## Dataset records
[Start of Attachment]

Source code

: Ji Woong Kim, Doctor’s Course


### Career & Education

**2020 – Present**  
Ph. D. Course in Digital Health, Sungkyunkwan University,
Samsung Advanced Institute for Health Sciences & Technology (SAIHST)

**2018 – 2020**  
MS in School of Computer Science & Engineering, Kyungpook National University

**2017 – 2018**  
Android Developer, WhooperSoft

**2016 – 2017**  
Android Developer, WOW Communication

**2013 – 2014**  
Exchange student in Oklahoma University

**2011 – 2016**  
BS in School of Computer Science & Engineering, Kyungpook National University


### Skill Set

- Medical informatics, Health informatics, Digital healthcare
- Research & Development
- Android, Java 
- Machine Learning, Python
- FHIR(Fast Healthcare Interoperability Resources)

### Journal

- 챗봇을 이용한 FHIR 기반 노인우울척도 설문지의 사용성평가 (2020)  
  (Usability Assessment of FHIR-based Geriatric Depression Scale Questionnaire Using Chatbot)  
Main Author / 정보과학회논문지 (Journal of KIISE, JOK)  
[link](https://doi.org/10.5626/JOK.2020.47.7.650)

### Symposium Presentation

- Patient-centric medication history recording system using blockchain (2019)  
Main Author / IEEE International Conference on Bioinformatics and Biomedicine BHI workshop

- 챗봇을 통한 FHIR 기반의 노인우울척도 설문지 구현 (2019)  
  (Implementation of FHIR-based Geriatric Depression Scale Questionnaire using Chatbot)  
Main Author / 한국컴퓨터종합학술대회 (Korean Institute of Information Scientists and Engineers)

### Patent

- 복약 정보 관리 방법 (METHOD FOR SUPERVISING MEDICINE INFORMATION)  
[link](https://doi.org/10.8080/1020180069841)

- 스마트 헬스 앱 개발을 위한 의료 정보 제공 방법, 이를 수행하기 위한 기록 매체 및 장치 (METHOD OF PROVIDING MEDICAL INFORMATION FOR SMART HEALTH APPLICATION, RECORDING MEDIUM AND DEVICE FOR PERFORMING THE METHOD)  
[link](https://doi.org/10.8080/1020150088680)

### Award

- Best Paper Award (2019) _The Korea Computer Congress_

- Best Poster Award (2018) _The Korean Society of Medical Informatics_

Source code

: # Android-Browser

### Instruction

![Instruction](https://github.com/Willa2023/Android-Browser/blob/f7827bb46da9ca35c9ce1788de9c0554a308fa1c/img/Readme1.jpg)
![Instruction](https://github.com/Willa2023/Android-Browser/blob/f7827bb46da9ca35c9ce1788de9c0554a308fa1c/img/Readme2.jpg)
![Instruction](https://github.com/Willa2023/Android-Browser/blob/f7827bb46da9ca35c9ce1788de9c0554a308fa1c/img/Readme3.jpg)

[End of Attachment]

## Assignment
Output the records above precisely.

## Completed task
Source code

: Ji Woong Kim, Doctor’s Course


### Career & Education

**2020 – Present**  
Ph. D. Course in Digital Health, Sungkyunkwan University,
Samsung Advanced Institute for Health Sciences & Technology (SAIHST)

**2018 – 2020**  
MS in School of Computer Science & Engineering, Kyungpook National University

**2017 – 2018**  
Android Developer, WhooperSoft

**2016 – 2017**  
Android Developer, WOW Communication

**2013 – 2014**  
Exchange student in Oklahoma University

**2011 – 2016**  
BS in School of Computer Science & Engineering, Kyungpook National University


### Skill Set

- Medical informatics, Health informatics, Digital healthcare
- Research & Development
- Android, Java 
- Machine Learning, Python
- FHIR(Fast Healthcare Interoperability Resources)

### Journal

- 챗봇을 이용한 FHIR 기반 노인우울척도 설문지의 사용성평가 (2020)  
  (Usability Assessment of FHIR-based Geriatric Depression Scale Questionnaire Using Chatbot)  
Main Author / 정보과학회논문지 (Journal of KIISE, JOK)  
[link](https://doi.org/10.5626/JOK.2020.47.7.650)

### Symposium Presentation

- Patient-centric medication history recording system using blockchain (2019)  
Main Author / IEEE International Conference on Bioinformatics and Biomedicine BHI workshop

- 챗봇을 통한 FHIR 기반의 노인우울척도 설문지 구현 (2019)  
  (Implementation of FHIR-based Geriatric Depression Scale Questionnaire using Chatbot)  
Main Author / 한국컴퓨터종합학술대회 (Korean Institute of Information Scientists and Engineers)

### Patent

- 복약 정보 관리 방법 (METHOD FOR SUPERVISING MEDICINE INFORMATION)  
[link](https://doi.org/10.8080/1020180069841)

- 스마트 헬스 앱 개발을 위한 의료 정보 제공 방법, 이를 수행하기 위한 기록 매체 및 장치 (METHOD OF PROVIDING MEDICAL INFORMATION FOR SMART HEALTH APPLICATION, RECORDING MEDIUM AND DEVICE FOR PERFORMING THE METHOD)  
[link](https://doi.org/10.8080/1020150088680)

### Award

- Best Paper Award (2019) _The Korea Computer Congress_

- Best Poster Award (2018) _The Korean Society of Medical Informatics_

Source code

: # Android-Browser

### Instruction

![Instruction](https://github.com/Willa2023/Android-Browser/blob/f7827bb46da9ca35c9ce1788de9c0554a308fa1c/img/Readme1.jpg)
![Instruction](https://github.com/Willa2023/Android-Browser/blob/f7827bb46da9ca35c9ce1788de9c0554a308fa1c/img/Readme2.jpg)
![Instruction](https://github.com/Willa2023/Android-Browser/blob/f7827bb46da9ca35c9ce1788de9c0554a308fa1c/img/Readme3.jpg)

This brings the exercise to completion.